STORED DATA
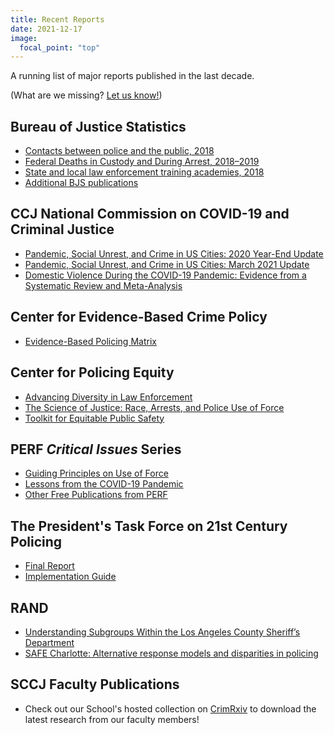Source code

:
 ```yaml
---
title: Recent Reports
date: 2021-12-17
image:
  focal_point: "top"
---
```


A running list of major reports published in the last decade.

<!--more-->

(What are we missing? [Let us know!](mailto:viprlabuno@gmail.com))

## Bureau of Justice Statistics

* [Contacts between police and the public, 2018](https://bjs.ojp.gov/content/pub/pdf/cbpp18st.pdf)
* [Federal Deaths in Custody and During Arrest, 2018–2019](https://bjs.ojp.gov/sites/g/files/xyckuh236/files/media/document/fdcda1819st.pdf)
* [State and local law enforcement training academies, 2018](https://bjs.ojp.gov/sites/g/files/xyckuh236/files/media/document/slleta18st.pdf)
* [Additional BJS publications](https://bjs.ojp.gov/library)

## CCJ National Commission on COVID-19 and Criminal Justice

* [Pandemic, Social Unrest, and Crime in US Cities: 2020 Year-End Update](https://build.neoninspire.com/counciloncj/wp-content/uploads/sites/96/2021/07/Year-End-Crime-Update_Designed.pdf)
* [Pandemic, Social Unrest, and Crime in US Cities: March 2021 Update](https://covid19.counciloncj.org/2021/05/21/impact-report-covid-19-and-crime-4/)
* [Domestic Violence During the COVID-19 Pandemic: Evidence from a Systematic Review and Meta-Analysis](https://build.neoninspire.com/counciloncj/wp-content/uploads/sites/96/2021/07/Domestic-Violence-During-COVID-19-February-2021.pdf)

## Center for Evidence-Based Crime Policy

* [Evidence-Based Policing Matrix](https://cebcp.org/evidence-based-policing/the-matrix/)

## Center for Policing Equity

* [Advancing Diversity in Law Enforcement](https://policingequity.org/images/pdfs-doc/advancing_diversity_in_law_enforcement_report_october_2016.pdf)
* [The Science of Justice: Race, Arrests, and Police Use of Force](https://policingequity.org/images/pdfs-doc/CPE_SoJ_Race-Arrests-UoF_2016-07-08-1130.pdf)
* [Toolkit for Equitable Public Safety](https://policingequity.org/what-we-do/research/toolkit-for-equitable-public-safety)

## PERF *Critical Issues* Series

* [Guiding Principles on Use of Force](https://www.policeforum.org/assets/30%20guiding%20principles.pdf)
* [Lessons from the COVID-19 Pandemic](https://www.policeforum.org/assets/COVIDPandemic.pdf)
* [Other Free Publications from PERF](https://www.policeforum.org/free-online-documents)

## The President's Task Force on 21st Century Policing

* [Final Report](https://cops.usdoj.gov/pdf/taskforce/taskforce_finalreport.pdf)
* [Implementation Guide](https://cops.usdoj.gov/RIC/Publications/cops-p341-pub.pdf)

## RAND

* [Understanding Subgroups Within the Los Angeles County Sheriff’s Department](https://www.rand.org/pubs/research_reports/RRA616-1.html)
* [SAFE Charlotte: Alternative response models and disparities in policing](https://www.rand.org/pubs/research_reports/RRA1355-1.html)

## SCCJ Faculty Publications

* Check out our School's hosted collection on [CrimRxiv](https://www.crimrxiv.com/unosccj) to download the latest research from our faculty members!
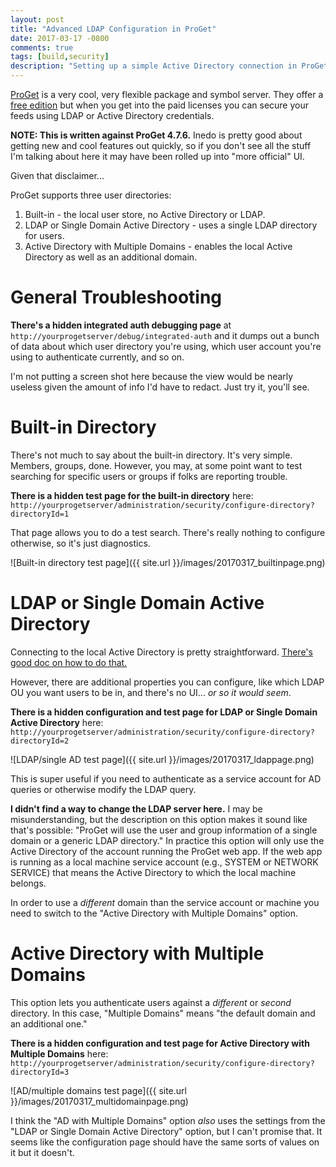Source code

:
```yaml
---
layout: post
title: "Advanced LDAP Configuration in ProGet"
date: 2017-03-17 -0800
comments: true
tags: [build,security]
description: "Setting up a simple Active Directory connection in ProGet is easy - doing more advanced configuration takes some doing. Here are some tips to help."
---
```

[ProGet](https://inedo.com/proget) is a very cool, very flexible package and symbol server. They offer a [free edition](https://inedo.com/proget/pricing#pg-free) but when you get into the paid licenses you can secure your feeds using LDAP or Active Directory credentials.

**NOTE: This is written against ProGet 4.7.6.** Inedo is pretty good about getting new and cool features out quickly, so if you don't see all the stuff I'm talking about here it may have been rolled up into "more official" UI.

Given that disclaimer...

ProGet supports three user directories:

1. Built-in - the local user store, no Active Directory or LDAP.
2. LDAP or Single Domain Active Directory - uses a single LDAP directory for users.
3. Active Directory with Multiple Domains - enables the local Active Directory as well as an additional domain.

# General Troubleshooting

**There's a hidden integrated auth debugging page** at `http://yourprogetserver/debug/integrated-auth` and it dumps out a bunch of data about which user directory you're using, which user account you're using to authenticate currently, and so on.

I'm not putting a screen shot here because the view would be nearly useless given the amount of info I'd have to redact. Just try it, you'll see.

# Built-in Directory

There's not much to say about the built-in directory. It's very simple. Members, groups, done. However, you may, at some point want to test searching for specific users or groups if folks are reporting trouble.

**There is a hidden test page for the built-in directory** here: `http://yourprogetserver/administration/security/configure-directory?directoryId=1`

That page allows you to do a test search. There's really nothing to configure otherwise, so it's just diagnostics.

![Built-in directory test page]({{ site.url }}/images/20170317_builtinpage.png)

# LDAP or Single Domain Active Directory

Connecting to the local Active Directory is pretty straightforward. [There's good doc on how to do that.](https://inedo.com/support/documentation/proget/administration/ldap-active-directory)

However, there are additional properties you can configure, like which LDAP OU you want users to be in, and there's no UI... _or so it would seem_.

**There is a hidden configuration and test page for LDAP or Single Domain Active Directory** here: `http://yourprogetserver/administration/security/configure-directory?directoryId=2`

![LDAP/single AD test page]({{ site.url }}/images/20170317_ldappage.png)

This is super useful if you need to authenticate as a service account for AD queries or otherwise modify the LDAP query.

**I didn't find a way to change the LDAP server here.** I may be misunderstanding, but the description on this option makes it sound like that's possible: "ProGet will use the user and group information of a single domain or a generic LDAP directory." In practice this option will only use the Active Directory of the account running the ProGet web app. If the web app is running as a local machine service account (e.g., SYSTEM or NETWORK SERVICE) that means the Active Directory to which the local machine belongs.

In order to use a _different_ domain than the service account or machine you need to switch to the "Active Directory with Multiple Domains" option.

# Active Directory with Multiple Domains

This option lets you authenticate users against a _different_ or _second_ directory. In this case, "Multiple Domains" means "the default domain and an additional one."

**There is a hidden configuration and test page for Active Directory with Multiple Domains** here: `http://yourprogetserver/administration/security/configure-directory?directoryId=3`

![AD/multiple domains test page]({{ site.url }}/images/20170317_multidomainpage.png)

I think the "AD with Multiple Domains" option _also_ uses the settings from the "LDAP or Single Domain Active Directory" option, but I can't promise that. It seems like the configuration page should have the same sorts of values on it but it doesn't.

THE TASK
Each line of the material that has the word "policeforum" belongs in the answer.

RESULT
* [Guiding Principles on Use of Force](https://www.policeforum.org/assets/30%20guiding%20principles.pdf)
* [Lessons from the COVID-19 Pandemic](https://www.policeforum.org/assets/COVIDPandemic.pdf)
* [Other Free Publications from PERF](https://www.policeforum.org/free-online-documents)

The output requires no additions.